**Provided material**

━━━━━━━━━━━━━━━━

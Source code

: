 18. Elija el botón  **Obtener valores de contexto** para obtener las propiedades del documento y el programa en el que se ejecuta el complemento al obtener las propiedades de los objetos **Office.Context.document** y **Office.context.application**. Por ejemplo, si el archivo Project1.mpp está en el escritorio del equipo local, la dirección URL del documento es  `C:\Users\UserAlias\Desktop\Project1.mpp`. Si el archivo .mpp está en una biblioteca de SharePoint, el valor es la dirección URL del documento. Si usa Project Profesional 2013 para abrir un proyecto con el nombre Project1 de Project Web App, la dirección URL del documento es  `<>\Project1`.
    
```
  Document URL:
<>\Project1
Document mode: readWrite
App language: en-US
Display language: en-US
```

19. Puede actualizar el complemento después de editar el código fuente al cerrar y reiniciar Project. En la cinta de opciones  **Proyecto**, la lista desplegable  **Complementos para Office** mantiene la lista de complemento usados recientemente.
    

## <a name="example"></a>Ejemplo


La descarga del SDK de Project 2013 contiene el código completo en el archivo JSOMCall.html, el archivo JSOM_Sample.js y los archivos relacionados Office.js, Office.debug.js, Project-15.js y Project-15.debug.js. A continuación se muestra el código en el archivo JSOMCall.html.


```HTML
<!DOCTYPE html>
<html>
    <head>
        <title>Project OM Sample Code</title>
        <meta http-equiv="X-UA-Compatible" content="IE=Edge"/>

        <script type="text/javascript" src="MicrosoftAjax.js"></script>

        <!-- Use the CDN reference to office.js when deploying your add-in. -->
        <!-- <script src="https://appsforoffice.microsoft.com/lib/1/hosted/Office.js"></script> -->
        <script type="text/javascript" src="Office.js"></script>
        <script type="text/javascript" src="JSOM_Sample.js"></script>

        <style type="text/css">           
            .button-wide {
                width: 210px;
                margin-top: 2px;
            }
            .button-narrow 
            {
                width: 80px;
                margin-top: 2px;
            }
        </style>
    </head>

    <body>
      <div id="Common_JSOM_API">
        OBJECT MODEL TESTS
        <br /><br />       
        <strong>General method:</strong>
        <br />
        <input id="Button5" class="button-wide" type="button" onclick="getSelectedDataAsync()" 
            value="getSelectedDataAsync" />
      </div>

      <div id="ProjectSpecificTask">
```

━━━━━━━━━━━━━━━━

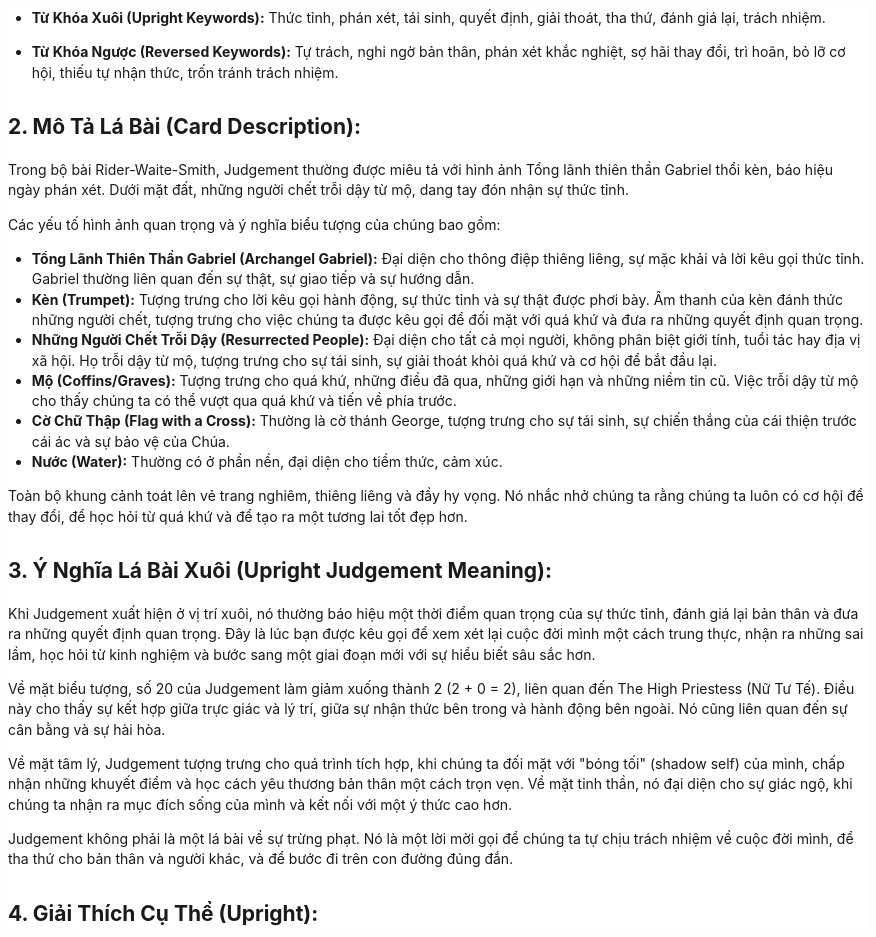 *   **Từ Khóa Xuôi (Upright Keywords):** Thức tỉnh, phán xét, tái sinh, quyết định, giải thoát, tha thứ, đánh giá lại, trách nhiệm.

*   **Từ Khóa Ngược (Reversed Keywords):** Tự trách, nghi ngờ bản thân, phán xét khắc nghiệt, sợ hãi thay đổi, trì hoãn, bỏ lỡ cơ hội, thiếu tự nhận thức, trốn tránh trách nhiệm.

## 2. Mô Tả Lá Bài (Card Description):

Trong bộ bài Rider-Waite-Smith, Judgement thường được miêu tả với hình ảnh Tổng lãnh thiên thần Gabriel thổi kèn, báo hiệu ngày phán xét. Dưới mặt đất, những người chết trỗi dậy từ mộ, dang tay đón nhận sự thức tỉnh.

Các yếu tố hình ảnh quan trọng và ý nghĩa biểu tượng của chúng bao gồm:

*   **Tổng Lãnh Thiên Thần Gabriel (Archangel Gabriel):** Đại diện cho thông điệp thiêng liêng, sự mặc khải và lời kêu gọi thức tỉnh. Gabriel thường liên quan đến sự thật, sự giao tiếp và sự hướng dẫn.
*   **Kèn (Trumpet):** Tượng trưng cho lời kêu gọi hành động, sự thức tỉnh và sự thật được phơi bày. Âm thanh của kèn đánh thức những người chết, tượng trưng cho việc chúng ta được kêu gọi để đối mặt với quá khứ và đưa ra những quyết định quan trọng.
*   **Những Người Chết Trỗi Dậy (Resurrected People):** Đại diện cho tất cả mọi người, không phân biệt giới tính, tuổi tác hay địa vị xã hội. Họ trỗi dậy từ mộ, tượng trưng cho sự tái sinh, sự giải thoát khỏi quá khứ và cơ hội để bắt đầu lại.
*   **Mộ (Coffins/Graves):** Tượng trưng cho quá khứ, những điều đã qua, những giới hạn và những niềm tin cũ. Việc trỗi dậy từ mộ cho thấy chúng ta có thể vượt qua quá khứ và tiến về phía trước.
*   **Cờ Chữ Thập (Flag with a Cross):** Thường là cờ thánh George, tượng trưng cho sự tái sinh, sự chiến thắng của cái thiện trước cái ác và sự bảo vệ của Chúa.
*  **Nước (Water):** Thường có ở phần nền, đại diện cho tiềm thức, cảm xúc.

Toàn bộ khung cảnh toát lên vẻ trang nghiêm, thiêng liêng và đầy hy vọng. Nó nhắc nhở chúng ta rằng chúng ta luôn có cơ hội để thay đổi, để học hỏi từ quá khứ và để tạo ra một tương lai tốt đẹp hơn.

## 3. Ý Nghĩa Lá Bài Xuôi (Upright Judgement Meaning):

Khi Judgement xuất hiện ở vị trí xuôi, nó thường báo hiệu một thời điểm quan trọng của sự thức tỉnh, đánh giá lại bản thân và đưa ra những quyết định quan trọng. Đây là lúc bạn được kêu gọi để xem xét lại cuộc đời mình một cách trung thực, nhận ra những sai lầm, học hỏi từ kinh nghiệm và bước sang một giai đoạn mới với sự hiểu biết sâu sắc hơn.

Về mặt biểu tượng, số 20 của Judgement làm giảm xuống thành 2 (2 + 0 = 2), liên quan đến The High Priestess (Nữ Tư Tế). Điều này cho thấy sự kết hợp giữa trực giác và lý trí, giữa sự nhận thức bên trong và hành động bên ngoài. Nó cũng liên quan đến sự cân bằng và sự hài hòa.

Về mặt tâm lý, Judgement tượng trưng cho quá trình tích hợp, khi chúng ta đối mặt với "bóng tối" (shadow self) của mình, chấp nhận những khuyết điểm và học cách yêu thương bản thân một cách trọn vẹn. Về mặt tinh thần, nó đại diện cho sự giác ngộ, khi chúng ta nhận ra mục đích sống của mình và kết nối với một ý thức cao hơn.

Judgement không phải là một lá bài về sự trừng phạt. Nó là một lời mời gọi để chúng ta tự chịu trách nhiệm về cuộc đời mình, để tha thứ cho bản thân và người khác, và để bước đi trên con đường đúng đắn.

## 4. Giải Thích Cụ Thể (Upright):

━━━━━━━━━━━━━━━━

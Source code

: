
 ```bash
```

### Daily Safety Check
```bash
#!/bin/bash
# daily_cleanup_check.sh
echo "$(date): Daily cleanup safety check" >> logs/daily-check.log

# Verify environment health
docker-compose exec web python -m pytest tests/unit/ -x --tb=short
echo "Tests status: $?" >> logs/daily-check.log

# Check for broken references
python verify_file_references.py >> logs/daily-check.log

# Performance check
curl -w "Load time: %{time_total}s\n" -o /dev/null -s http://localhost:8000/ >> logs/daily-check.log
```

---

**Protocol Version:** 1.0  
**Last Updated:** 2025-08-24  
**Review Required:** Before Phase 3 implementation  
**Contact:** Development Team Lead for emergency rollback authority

━━━━━━━━━━━━━━━━

**Action item**
Look over the material and return every line where the word "hành" is found.

**Solution for this task**
*   **Kèn (Trumpet):** Tượng trưng cho lời kêu gọi hành động, sự thức tỉnh và sự thật được phơi bày. Âm thanh của kèn đánh thức những người chết, tượng trưng cho việc chúng ta được kêu gọi để đối mặt với quá khứ và đưa ra những quyết định quan trọng.
Về mặt biểu tượng, số 20 của Judgement làm giảm xuống thành 2 (2 + 0 = 2), liên quan đến The High Priestess (Nữ Tư Tế). Điều này cho thấy sự kết hợp giữa trực giác và lý trí, giữa sự nhận thức bên trong và hành động bên ngoài. Nó cũng liên quan đến sự cân bằng và sự hài hòa.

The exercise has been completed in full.